Donc, l’écrivain – qui est aussi la directrice de la revue Art Press – fait cette année du tourisme intensif pour promouvoir ses traductions. Après la catalane, la coréenne, l’italienne, l’allemande, voici que sort en juin la version anglaise de «La vie sexuelle de Catherine M.» chez un petit éditeur courageux.
Pourquoi avoir attendu? «Le français est la langue du sexe, celle qui a le vocabulaire le plus riche et le plus nuancé en la matière. En anglais, le mot «sex» ne peut pas être employé aussi aisément, il a des connotations beaucoup plus fortes. Les mots gentiment obscènes en français deviennent méchamment obscènes en anglais». Il lui fallut donc sans cesse expliquer, préciser les postures, résoudre les malentendus et éviter les contresens. Et toujours ces migraines…
Les critiques de la presse anglaise sont encore rares, mais partagées. L’Observer: «En usant d’une provocante précision et d’une honnêteté embarrassante, Catherine Millet s’expose elle-même avec toute la rigueur d’un modèle qui pose pour un photographe. Elle a la mémoire du détail. C’est une personne visuelle et cette capacité l’aide à communiquer ses images avec succès. Sa prose – jamais stupide, jamais fleurie – est aussi implacable que celle de Henry Miller».
La presse spécialisée (en érotisme) la félicite de son courage. Un chroniqueur de l’Independent qualifie de «so french» cette course effrénée derrière le plaisir. Mais le Sunday Times n’y croit pas: «Peut-on faire confiance à un récit qui se lit comme une pure fantaisie? On peut admettre que les autobiographies sexuelles soient matière à mensonge. Mais une vie aussi dérangée n’est pas seulement suspecte, elle est vaguement embarrassante et même, allons-y, immorale».

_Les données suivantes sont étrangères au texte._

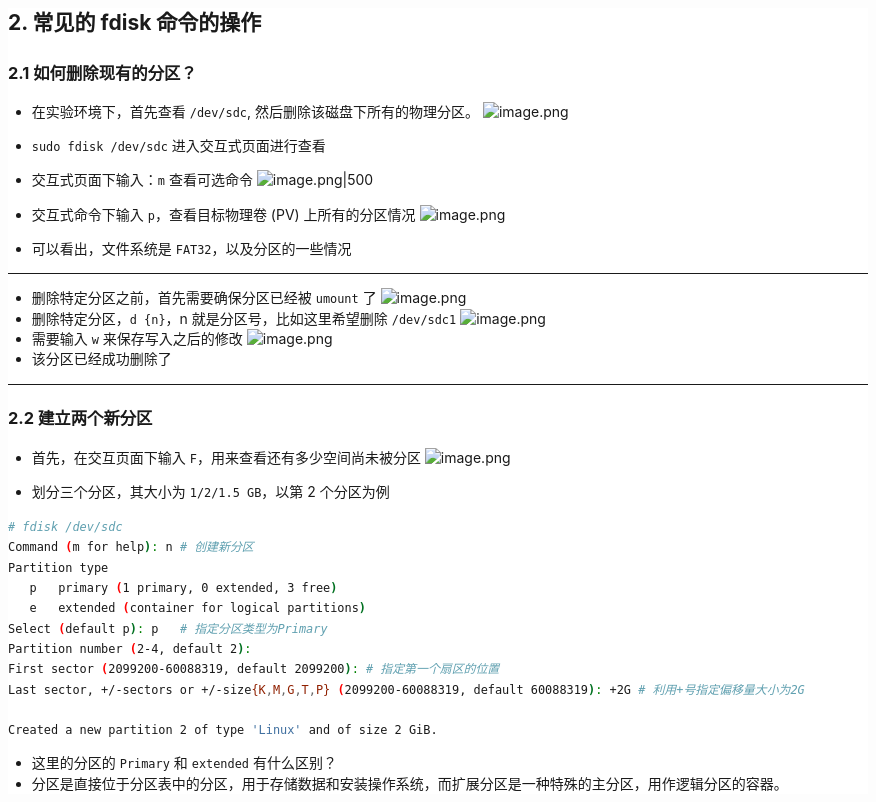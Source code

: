 ## 2. 常见的 fdisk 命令的操作

### 2.1 如何删除现有的分区？

- 在实验环境下，首先查看 `/dev/sdc`, 然后删除该磁盘下所有的物理分区。
  ![image.png](https://img-20221128.oss-cn-shanghai.aliyuncs.com/img-2023-05/20230719194956.png)

- `sudo fdisk /dev/sdc` 进入交互式页面进行查看
- 交互式页面下输入：`m` 查看可选命令
  ![image.png|500](https://img-20221128.oss-cn-shanghai.aliyuncs.com/img-2023-05/20230719185409.png)

- 交互式命令下输入 `p`，查看目标物理卷 (PV) 上所有的分区情况
  ![image.png](https://img-20221128.oss-cn-shanghai.aliyuncs.com/img-2023-05/20230719185504.png)
- 可以看出，文件系统是 `FAT32`，以及分区的一些情况

---

- 删除特定分区之前，首先需要确保分区已经被 `umount` 了
  ![image.png](https://img-20221128.oss-cn-shanghai.aliyuncs.com/img-2023-05/20230719192719.png)
- 删除特定分区，`d {n}`，n 就是分区号，比如这里希望删除 `/dev/sdc1`
  ![image.png](https://img-20221128.oss-cn-shanghai.aliyuncs.com/img-2023-05/20230719193120.png)
- 需要输入 `w` 来保存写入之后的修改
  ![image.png](https://img-20221128.oss-cn-shanghai.aliyuncs.com/img-2023-05/20230719193427.png)
- 该分区已经成功删除了

---

### 2.2 建立两个新分区

- 首先，在交互页面下输入 `F`，用来查看还有多少空间尚未被分区
  ![image.png](https://img-20221128.oss-cn-shanghai.aliyuncs.com/img-2023-05/20230719193658.png)

- 划分三个分区，其大小为 `1/2/1.5 GB`，以第 2 个分区为例

```sh
# fdisk /dev/sdc
Command (m for help): n # 创建新分区
Partition type
   p   primary (1 primary, 0 extended, 3 free)
   e   extended (container for logical partitions)
Select (default p): p   # 指定分区类型为Primary
Partition number (2-4, default 2):
First sector (2099200-60088319, default 2099200): # 指定第一个扇区的位置
Last sector, +/-sectors or +/-size{K,M,G,T,P} (2099200-60088319, default 60088319): +2G # 利用+号指定偏移量大小为2G

Created a new partition 2 of type 'Linux' and of size 2 GiB.
```

- 这里的分区的 `Primary` 和 `extended` 有什么区别？
- 分区是直接位于分区表中的分区，用于存储数据和安装操作系统，而扩展分区是一种特殊的主分区，用作逻辑分区的容器。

Surtout, l’intérêt des journaux porte sur l’immense controverse que le livre a suscité à sa sortir en France l’an dernier, mettant aux prises l’auteure avec le sociologue Jean Baudrillard ou l’écrivain Jean-Jacques Pauvert, auteur de «Histoire d’O». Avec une quasi certitude: Millet ne bouleversera pas Londres.
D’abord parce qu’elle n’est pas précédée en Angleterre par sa réputation respectable d’intellectuelle de l’art. Ensuite parce que, une fois reconnu dans son pays, un écrivain étranger, même érotique, ne sera plus jamais violenté, ni à Londres, ni ailleurs. Cela s’appelle le respect des cultures.
Tout au plus, comme le dit l’éditeur anglais: «le livre renforcera les stéréotypes des Anglais qui considèrent la France comme une nation de chauds lapins». D’autant que les mêmes Anglais viennent de découvrir, sans grand enthousiasme, le film «Baise-moi» de Virginie Despentes.
Pour convaincre le public, Catherine Millet sait appeler en renfort ses références artistiques. A Londres, elle a dit : «J’ai voulu laisser mon corps envahir l’espace. En temps que critique d’art, j’ai toujours été intéressée par les tableaux où le corps dicte sa loi à l’espace. Prenez les néo-primitifs russes, ils définissent parfois jusqu’au format du tableau. La conquête de la liberté sexuelle était pour ma génération également une conquête de l’espace, le droit de partir en voyage avec des hommes, de quitter la famille…».
Un discours châtié contrastant avec l’écriture brute de l’auteure. Dans la salle, les lecteurs s’inclinent, vaguement admiratifs. Une dame questionne: «Quel fut le processus de l’écriture sur le souvenir?».
«Oh, un effet paradoxal, tous les auteurs d’autobiographies vous le diront. Quand je fais revenir les situations évoquées dans le livre, elles me reviennent telles qu’elles ont été écrites».
Catherine Millet a toujours rêvé de reconnaissance intellectuelle. «Etre la meilleure sexuellement était un substitut», avoue-t-elle. La notoriété de la revue Art Press n’a visiblement pas suffit à ses ambitions. Il lui a fallu expliquer sa vie sexuelle en 26 langues et dans tous les détails pour, enfin, cesser de partouzer.